Once she sashayed into the digital future, designer Monica Vaverová found herself on the precipice of a rising fashion-technology trend. After using a computer and 3D printer to bring her idea for an eagle cyborg costume to life, the designer was inspired. It unleashed her desire to incorporate technology deeper into her next sci-fi inspired designs.

In October 2015, Vaverová became one of the first designers in the Czech Republic to use 3D fashion technology at a fashion show. Her white and gold glossy Eagle Borg bodysuit was made with lycra and leatherette, and adorned with elements fabricated by a 3D printer, including a gravity-defying helmet and decorative shoulder covering.

“I am motivated to follow this [3D printing] trend and use it in my fashion design practice in the future,” Vaverová said, describing her experience working with be3D printers.


Eagle Borg was custom-made for singer Markéta Poulíčková and is at the Prague fashion show Fashion.stl — stl stands StereoLithography, the digital file format used by 3D printers.

Eagle Borg exemplifies a growing fashion-technology trend hitting runways around the world. From 3D printed women’s pumps by architect Zaha Hadid and UN Studio‘s Ben van Berkel, to Anouk Wipprecht’s robotics-inspired Spider Dress and Chromat‘s biomimicry-infused Adrenaline Dress, daring designers are turning to new tools and materials to make original garments.


3D printing started the trend to infuse technology into fashion and allowed designers to transform sketches into real-life objects. As Vaverová’s work shows, 3D fashion technology brings new dimensions to garments, allowing people to create their own clothes or costumes once only seen in science fiction movies or comic books.

Michael Schmidt created one of the most famous 3D-printed dresses for Dita von Teese in 2013. The black robe decorated with Swarovski crystals broke new ground for other 3D dress designs worn by global celebrities such as Lady Gaga and Björk.

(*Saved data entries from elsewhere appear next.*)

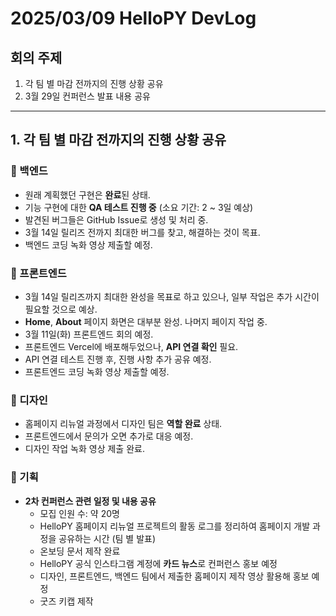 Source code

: # 2025/03/09 HelloPY DevLog

## 회의 주제
1. 각 팀 별 마감 전까지의 진행 상황 공유  
2. 3월 29일 컨퍼런스 발표 내용 공유

---

## 1. 각 팀 별 마감 전까지의 진행 상황 공유

### 🔹 백엔드
- 원래 계획했던 구현은 **완료**된 상태.
- 기능 구현에 대한 **QA 테스트 진행 중** (소요 기간: 2 ~ 3일 예상)
- 발견된 버그들은 GitHub Issue로 생성 및 처리 중.
- 3월 14일 릴리즈 전까지 최대한 버그를 찾고, 해결하는 것이 목표.
- 백엔드 코딩 녹화 영상 제출할 예정.

### 🔹 프론트엔드
- 3월 14일 릴리즈까지 최대한 완성을 목표로 하고 있으나, 일부 작업은 추가 시간이 필요할 것으로 예상.
- **Home**, **About** 페이지 화면은 대부분 완성. 나머지 페이지 작업 중.
- 3월 11일(화) 프론트엔드 회의 예정.
- 프론트엔드 Vercel에 배포해두었으나, **API 연결 확인** 필요.
- API 연결 테스트 진행 후, 진행 사항 추가 공유 예정.
- 프론트엔드 코딩 녹화 영상 제출할 예정.

### 🔹 디자인
- 홈페이지 리뉴얼 과정에서 디자인 팀은 **역할 완료** 상태.
- 프론트엔드에서 문의가 오면 추가로 대응 예정.
- 디자인 작업 녹화 영상 제출 완료.

### 🔹 기획
- **2차 컨퍼런스 관련 일정 및 내용 공유**  
  - 모집 인원 수: 약 20명  
  - HelloPY 홈페이지 리뉴얼 프로젝트의 활동 로그를 정리하여 홈페이지 개발 과정을 공유하는 시간 (팀 별 발표)  
  - 온보딩 문서 제작 완료  
  - HelloPY 공식 인스타그램 계정에 **카드 뉴스**로 컨퍼런스 홍보 예정  
  - 디자인, 프론트엔드, 백엔드 팀에서 제출한 홈페이지 제작 영상 활용해 홍보 예정  
  - 굿즈 키캡 제작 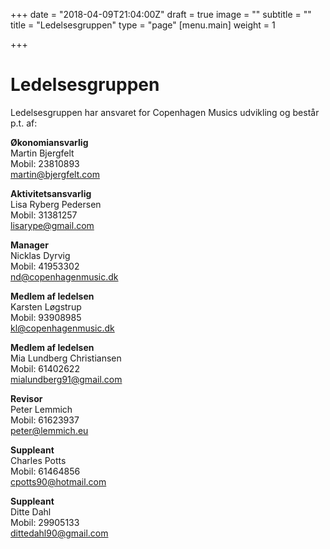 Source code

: +++
date = "2018-04-09T21:04:00Z"
draft = true
image = ""
subtitle = ""
title = "Ledelsesgruppen"
type = "page"
[menu.main]
weight = 1

+++
# Ledelsesgruppen

Ledelsesgruppen har ansvaret for Copenhagen Musics udvikling og består p.t. af:

<strong>Økonomiansvarlig</strong><br>
Martin Bjergfelt<br>
Mobil: 23810893<br>
martin@bjergfelt.com

<strong>Aktivitetsansvarlig</strong><br>
Lisa Ryberg Pedersen<br>
Mobil: 31381257<br>
lisarype@gmail.com

<strong>Manager</strong><br>
Nicklas Dyrvig<br>
Mobil: 41953302<br>
nd@copenhagenmusic.dk

<strong>Medlem af ledelsen</strong><br>
Karsten Løgstrup<br>
Mobil: 93908985<br>
kl@copenhagenmusic.dk

<strong>Medlem af ledelsen</strong><br>
Mia Lundberg Christiansen<br>
Mobil: 61402622<br>
mialundberg91@gmail.com

<strong>Revisor</strong><br>
Peter Lemmich<br>
Mobil: 61623937<br>
peter@lemmich.eu

<strong>Suppleant</strong><br>
Charles Potts<br>
Mobil: 61464856<br>
cpotts90@hotmail.com

<strong>Suppleant</strong><br>
Ditte Dahl<br>
Mobil: 29905133<br>
dittedahl90@gmail.com
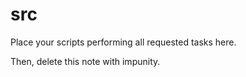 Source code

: # src
Place your scripts performing all requested tasks here.

Then, delete this note with impunity.
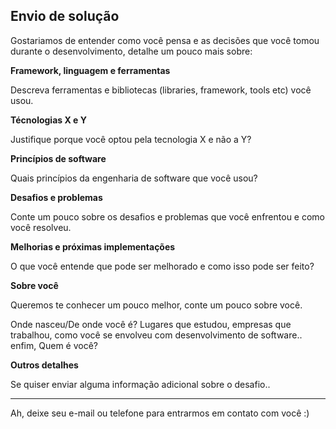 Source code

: ## Envio de solução

Gostariamos de entender como você pensa e as decisões que você tomou durante o desenvolvimento, detalhe um pouco mais sobre:

**Framework, linguagem e ferramentas**

Descreva ferramentas e bibliotecas (libraries, framework, tools etc) você usou.

**Técnologias X e Y**

Justifique porque você optou pela tecnologia X e não a Y?

**Princípios de software**

Quais princípios da engenharia de software que você usou?

**Desafios e problemas**

Conte um pouco sobre os desafios e problemas que você enfrentou e como você resolveu.

**Melhorias e próximas implementações**

O que você entende que pode ser melhorado e como isso pode ser feito?

**Sobre você**

Queremos te conhecer um pouco melhor, conte um pouco sobre você.

Onde nasceu/De onde você é? Lugares que estudou, empresas que trabalhou, como você se envolveu com desenvolvimento de software.. enfim, Quem é você?

**Outros detalhes**

Se quiser enviar alguma informação adicional sobre o desafio..


---

Ah, deixe seu e-mail ou telefone para entrarmos em contato com você :) 



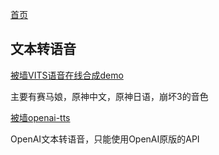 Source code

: [首页](https://dongsiqie.me/)

## 文本转语音

[被墙VITS语音在线合成demo](https://zomehwh-vits-uma-genshin-honkai.hf.space)

主要有赛马娘，原神中文，原神日语，崩坏3的音色

[被墙openai-tts](https://dongsiqie-openai-tts.hf.space)

OpenAI文本转语音，只能使用OpenAI原版的API

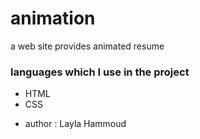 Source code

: # animation
a web site provides animated resume

### languages which I use in the project
* HTML
* CSS

- author : Layla Hammoud
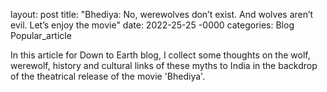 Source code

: layout: post
title: "Bhediya: No, werewolves don’t exist. And wolves aren’t evil. Let’s enjoy the movie"
date: 2022-25-25 -0000
categories: Blog Popular_article

In this article for Down to Earth blog, I collect some thoughts on the wolf, werewolf, history and cultural links of these myths to India in the backdrop of the 
theatrical release of the movie 'Bhediya'.
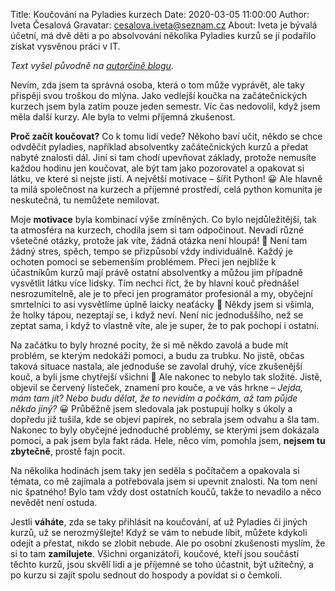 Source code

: Title: Koučování na Pyladies kurzech
Date: 2020-03-05 11:00:00
Author: Iveta Česalová
Gravatar: cesalova.iveta@seznam.cz
About: Iveta je bývalá účetní, má dvě děti a po absolvování několika Pyladies kurzů se jí podařilo získat vysvěnou práci v IT.

*Text vyšel původně na [autorčině blogu](https://ivet1987.wz.cz/2020/03/koucovani-na-pyladies-kurzech/).*

Nevím, zda jsem ta správná osoba, která o tom může vyprávět, ale taky přispěji svou troškou do mlýna. 
Jako vedlejší koučka na začátečnických kurzech jsem byla zatím pouze jeden semestr. 
Víc čas nedovolil, když jsem měla další kurzy. Ale byla to velmi příjemná zkušenost.

**Proč začít koučovat?** Co k tomu lidi vede? Někoho baví učit, někdo se chce odvděčit pyladies, 
například absolventky začátečnických kurzů a předat nabyté znalosti dál. Jiní si tam chodí upevňovat základy, 
protože nemusíte každou hodinu jen koučovat, ale být tam jako pozorovatel a opakovat si látku, ve které si nejste jistí. 
A největší motivace – šířit Python! 😀 Ale hlavně ta milá společnost na kurzech a příjemné prostředí, 
celá python komunita je neskutečná, tu nemůžete nemilovat.

Moje **motivace** byla kombinací výše zmíněných. Co bylo nejdůležitější, tak ta atmosféra na kurzech, 
chodila jsem si tam odpočinout. Nevadí různé všetečné otázky, protože jak víte, žádná otázka není hloupá! 🙂 
Není tam žádný stres, spěch, tempo se přizpůsobí vždy individuálně. Každý je ochoten pomoci se sebemenším problémem. 
Přeci jen nejblíže k účastníkům kurzů mají právě ostatní absolventky a můžou jim případně vysvětlit látku více lidsky. 
Tím nechci říct, že by hlavní kouč přednášel nesrozumitelně, ale je to přeci jen programátor profesionál a my, 
obyčejní smrtelníci to asi vysvětlíme úplně laicky neaťácky 🙂 Někdy jsem si všimla, že holky tápou, nezeptají se, 
i když neví. Není nic jednoduššího, než se zeptat sama, i když to vlastně víte, ale je super, že to pak pochopí i ostatní.

Na začátku to byly hrozné pocity, že si mě někdo zavolá a bude mít problém, se kterým nedokáži pomoci, 
a budu za trubku. No jistě, občas taková situace nastala, ale jednoduše se zavolal druhý, více zkušenější kouč, 
a byli jsme chytřejší všichni 🙂 Ale nakonec to nebylo tak složité. Jistě, objevil se červený lísteček, znamení pro kouče, 
a ve vás hrkne – *Jejda, mám tam jít? Nebo budu dělat, že to nevidím a počkám, až tam půjde někdo jiný?* 😀 
Průběžně jsem sledovala jak postupují holky s úkoly a dopředu již tušila, kde se objeví papírek, 
no sebrala jsem odvahu a šla tam. Nakonec to byly obyčejné jednoduché problémy, se kterými jsem dokázala pomoci, 
a pak jsem byla fakt ráda. Hele, něco vím, pomohla jsem, **nejsem tu zbytečně**, prostě fajn pocit.

Na několika hodinách jsem taky jen seděla s počítačem a opakovala si témata, co mě zajímala a potřebovala jsem si upevnit 
znalosti. Na tom není nic špatného! Bylo tam vždy dost ostatních koučů, takže to nevadilo a něco nevědět není ostuda.

Jestli **váháte**, zda se taky přihlásit na koučování, ať už Pyladies či jiných kurzů, už se nerozmýšlejte! Když se vám to 
nebude líbit, můžete kdykoli odejít a přestat, nikdo se zlobit nebude. Ale po osobní zkušenosti myslím, že si to tam 
**zamilujete**. Všichni organizátoři, koučové, kteří jsou součástí těchto kurzů, jsou skvělí lidi a je příjemné se toho 
účastnit, být užitečný, a po kurzu si zajít spolu sednout do hospody a povídat si o čemkoli.
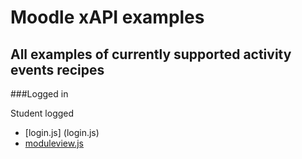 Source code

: # Moodle xAPI examples

## All examples of currently supported activity events recipes

###Logged in

Student logged 

* [login.js] (login.js)
* [moduleview.js](moduleview.js)

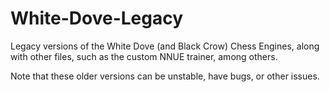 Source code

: # White-Dove-Legacy
Legacy versions of the White Dove (and Black Crow) Chess Engines, along with other files, such as the custom NNUE trainer, among others.

Note that these older versions can be unstable, have bugs, or other issues.
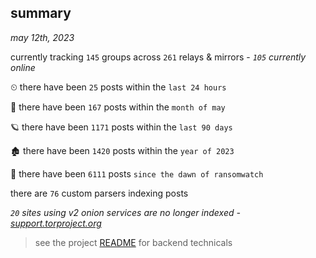 
## summary
_may 12th, 2023_

currently tracking `145` groups across `261` relays & mirrors - _`105` currently online_

⏲ there have been `25` posts within the `last 24 hours`

🦈 there have been `167` posts within the `month of may`

🪐 there have been `1171` posts within the `last 90 days`

🏚 there have been `1420` posts within the `year of 2023`

🦕 there have been `6111` posts `since the dawn of ransomwatch`

there are `76` custom parsers indexing posts

_`20` sites using v2 onion services are no longer indexed - [support.torproject.org](https://support.torproject.org/onionservices/v2-deprecation/)_

> see the project [README](https://github.com/joshhighet/ransomwatch#ransomwatch--) for backend technicals
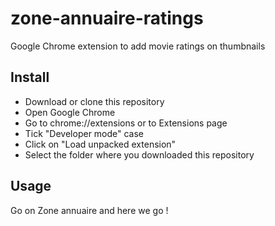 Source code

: # zone-annuaire-ratings

Google Chrome extension to add movie ratings on thumbnails

## Install

- Download or clone this repository
- Open Google Chrome
- Go to chrome://extensions or to Extensions page
- Tick "Developer mode" case
- Click on "Load unpacked extension"
- Select the folder where you downloaded this repository

## Usage

Go on Zone annuaire and here we go !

But it was Dutch designer Iris van Herpen who launched 3D fashion into the spotlight with her collection “Escapism.” Her creation was among the top 50 inventions by Time magazine in 2011.


Today, 3D printing is common in the fashion industry, from haute couture dresses to personalized running shoes. 3D printing remains a springboard for many fashion designers eager to turn their ideas into reality quickly and affordably.

While it was her interest in sci-fi and fantasy worlds that got Vaverová hooked on fashion, new digital tools are helping many young designers spark new fashion trends and launch their own companies.

“I like to try new things, and primarily, I focus on costumes for art projects, sci-fi or futuristic ones,” said Vaverová, who started her own brand called MIMO.

To create Eagle Borg, Vaverová partnered with Martin Žampach and Tomáš Kubata at YSoft be3D, and used a DeeGreen 3D printer designed for consumer use in homes or offices.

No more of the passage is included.